If we receive a request from the individual to exercise any of the above rights, we may ask to verify your identity before acting on the relevant request; this is to ensure that your data is protected and kept secure.


Personal data is provided to us through Fresha software, our website, over the phone, in our salons, by email, social media, in writing or any other means by which it is provided by salons and/or consumers.

We have access to information about your account and bookings through Phorest software, for the limited purpose of viewing and updating that information.


We disclose your personal data to third parties for the purposes of providing a service to you, running our business, and when required by law and to enforce our legal rights. Where we use a third-party, we have strict agreements in place governing the processing of your personal data, on which no action can be taken without instruction from us. The third-parties with whom we work will never share or disclose your personal information and will hold it securely at all times. Furthermore, they must process the personal information in accordance with this Privacy Notice and as permitted by applicable data protection laws. We share your personal data with the following categories of companies:

Professional services such as marketing companies to help us run our business and get in contact with you.

Accountancy and insurance companies to help us run our business and fulfil our legal obligations.

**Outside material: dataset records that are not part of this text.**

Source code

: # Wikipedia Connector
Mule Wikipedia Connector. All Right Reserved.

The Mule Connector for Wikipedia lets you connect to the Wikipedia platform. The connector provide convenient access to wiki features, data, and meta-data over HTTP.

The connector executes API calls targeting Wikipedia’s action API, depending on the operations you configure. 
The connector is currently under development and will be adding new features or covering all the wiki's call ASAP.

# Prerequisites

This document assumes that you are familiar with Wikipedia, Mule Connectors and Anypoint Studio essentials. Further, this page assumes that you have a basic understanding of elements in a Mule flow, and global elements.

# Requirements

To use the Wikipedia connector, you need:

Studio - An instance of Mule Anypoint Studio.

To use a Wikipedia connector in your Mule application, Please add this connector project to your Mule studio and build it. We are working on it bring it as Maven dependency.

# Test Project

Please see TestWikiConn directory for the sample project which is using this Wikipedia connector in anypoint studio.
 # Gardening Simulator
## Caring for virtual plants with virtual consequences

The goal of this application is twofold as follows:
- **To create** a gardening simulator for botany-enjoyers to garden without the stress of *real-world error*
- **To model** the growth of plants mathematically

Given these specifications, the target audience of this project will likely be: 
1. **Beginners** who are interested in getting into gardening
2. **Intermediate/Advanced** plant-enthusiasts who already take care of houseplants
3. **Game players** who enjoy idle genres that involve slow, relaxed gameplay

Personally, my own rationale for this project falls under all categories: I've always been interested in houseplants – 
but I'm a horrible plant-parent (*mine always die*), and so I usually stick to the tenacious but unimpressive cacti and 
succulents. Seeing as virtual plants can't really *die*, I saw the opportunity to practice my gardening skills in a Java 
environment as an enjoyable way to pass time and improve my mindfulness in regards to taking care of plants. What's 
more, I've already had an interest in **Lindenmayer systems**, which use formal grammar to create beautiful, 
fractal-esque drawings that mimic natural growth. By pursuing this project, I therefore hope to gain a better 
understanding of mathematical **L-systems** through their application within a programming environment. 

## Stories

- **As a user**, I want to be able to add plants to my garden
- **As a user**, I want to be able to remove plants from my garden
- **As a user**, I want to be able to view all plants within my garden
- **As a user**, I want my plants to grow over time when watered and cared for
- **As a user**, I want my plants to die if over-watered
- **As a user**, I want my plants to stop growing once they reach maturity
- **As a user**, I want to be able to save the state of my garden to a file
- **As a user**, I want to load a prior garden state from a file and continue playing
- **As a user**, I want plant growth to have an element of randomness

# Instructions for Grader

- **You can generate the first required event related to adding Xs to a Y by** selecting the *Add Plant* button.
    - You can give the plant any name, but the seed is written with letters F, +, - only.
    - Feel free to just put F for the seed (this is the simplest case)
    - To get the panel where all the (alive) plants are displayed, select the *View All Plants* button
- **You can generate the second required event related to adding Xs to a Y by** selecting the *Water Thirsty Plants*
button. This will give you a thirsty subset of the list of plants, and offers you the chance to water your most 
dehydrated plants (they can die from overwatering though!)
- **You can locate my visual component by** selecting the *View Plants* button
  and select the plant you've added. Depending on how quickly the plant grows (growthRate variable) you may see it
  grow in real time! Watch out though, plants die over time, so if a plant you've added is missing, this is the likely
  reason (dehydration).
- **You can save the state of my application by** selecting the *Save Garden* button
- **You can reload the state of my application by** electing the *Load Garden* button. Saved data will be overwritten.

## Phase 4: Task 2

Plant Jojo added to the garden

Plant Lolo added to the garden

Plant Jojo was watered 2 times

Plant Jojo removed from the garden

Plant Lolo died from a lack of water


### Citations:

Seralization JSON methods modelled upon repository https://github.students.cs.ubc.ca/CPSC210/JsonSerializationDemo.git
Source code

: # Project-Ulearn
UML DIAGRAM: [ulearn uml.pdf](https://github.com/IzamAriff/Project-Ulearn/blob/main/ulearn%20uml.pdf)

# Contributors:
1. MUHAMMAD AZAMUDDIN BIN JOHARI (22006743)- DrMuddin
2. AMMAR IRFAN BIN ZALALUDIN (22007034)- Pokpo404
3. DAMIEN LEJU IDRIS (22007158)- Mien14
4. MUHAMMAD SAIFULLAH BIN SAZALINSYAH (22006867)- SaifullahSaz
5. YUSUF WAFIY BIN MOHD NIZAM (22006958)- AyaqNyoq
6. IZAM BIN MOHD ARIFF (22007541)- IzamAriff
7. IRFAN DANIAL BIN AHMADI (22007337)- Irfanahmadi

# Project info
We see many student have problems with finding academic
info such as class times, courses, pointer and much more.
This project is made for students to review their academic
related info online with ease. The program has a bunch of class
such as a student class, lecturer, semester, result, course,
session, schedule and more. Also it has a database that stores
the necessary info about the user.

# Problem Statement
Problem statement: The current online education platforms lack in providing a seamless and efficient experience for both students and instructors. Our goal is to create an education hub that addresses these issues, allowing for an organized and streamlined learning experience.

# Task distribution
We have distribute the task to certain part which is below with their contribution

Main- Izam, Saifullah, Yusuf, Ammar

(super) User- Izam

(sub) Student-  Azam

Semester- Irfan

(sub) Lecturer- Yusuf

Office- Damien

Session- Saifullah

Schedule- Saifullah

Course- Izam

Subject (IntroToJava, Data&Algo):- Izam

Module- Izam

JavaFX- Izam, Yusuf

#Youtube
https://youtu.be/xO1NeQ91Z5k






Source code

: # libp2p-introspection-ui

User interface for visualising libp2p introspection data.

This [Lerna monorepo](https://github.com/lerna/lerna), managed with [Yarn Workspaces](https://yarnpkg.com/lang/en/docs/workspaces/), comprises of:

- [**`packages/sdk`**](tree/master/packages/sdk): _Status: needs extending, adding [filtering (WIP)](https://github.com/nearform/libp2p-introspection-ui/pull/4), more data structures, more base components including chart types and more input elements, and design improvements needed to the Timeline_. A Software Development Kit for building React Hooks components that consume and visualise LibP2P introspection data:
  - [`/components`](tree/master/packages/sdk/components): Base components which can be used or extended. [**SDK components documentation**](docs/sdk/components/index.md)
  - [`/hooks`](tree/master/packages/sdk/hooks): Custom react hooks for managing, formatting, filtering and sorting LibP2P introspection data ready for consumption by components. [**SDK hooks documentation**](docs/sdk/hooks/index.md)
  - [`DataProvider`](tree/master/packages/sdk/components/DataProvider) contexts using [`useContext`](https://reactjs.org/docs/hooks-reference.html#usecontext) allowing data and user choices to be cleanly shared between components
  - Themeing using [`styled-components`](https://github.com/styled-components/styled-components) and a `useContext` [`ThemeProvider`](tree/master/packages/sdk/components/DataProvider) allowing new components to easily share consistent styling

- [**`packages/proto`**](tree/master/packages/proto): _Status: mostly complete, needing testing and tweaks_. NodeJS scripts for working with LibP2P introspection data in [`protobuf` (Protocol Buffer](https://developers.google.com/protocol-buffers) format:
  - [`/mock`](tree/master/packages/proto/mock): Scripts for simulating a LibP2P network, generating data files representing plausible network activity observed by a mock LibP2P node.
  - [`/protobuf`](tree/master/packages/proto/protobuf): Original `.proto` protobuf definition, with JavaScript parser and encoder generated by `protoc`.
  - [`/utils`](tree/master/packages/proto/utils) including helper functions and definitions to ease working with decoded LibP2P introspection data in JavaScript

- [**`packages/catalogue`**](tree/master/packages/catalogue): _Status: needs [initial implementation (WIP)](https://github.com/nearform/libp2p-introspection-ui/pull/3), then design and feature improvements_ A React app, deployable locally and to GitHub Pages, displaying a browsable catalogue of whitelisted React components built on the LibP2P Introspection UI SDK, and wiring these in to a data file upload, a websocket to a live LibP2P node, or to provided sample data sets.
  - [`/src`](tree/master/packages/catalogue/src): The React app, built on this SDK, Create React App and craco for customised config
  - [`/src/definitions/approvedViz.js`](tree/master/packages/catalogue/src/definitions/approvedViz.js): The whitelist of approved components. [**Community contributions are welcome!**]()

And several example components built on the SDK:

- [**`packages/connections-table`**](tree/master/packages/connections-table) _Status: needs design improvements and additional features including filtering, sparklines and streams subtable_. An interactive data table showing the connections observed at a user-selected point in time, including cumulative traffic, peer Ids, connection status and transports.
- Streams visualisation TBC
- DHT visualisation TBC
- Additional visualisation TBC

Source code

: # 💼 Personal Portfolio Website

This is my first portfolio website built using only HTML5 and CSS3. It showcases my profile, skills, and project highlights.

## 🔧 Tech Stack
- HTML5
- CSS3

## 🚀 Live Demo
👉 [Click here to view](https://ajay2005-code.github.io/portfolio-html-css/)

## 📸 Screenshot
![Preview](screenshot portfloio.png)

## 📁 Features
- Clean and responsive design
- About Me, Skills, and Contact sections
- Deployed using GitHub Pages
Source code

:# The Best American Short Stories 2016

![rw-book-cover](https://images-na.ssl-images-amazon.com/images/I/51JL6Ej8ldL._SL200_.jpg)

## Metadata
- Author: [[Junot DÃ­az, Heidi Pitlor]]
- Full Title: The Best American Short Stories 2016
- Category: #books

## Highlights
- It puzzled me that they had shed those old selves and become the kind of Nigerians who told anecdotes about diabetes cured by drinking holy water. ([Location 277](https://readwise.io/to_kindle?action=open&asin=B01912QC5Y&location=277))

THF retains your personal data for as long as necessary to provide you with our services as our client and under the following criteria:

Where there is a legal basis, obligation or legitimate interest to continuing processing your personal information.

Where processing is necessary for the establishment, exercise or defence of legal claims


In the event that you want to purchase a product or service from THF BIIB certain personal information is required to make a booking or sale for you. You can always choose not to provide personal information. However, WE may not be able to fulfil an attempt to purchase a product or service if you do not provide your personal information.


Appropriate measures are taken to protect your personal data from access from unauthorized persons or inappropriate access, internal or external. Your connection to the Phorest system uses a HTTP Secure communication protocol and TLS security.

This means all information passed to the Phorest system is encrypted during data input and transfer to the cloud. Any paper files recording your personal data are held in a locked filing cabinet or safe which can only be accessed by authorised personnel.

All of our employees are assigned specific access rights by us and through this mechanism, can only access the salon software with the PIN number assigned to them by the management of the salon.


In the occurrence that you want to make a complaint about how your personal data was gathered, how it is being processed by THF (or third parties used by THF BIIB) or you are not satisfied about how a complaint has been handled, you retain the right to lodge a complaint directly with the supervisory authority and THF BIIBand also the THF Data Protection Officer.

THE HEALTH FAIRY would appreciate the opportunity to assist you with your query before raising a complaint with Data Protection authorities.


The data protection officer for the organisation is SARAH HUNT You can contact the data protection officer by sending an email to


We may change this notice from time to time. All changes will be posted and updated here. We will notify you directly by email (if we hold one for you) if any significant changes occur. We advise you to check back here frequently to review the most current version of this notice.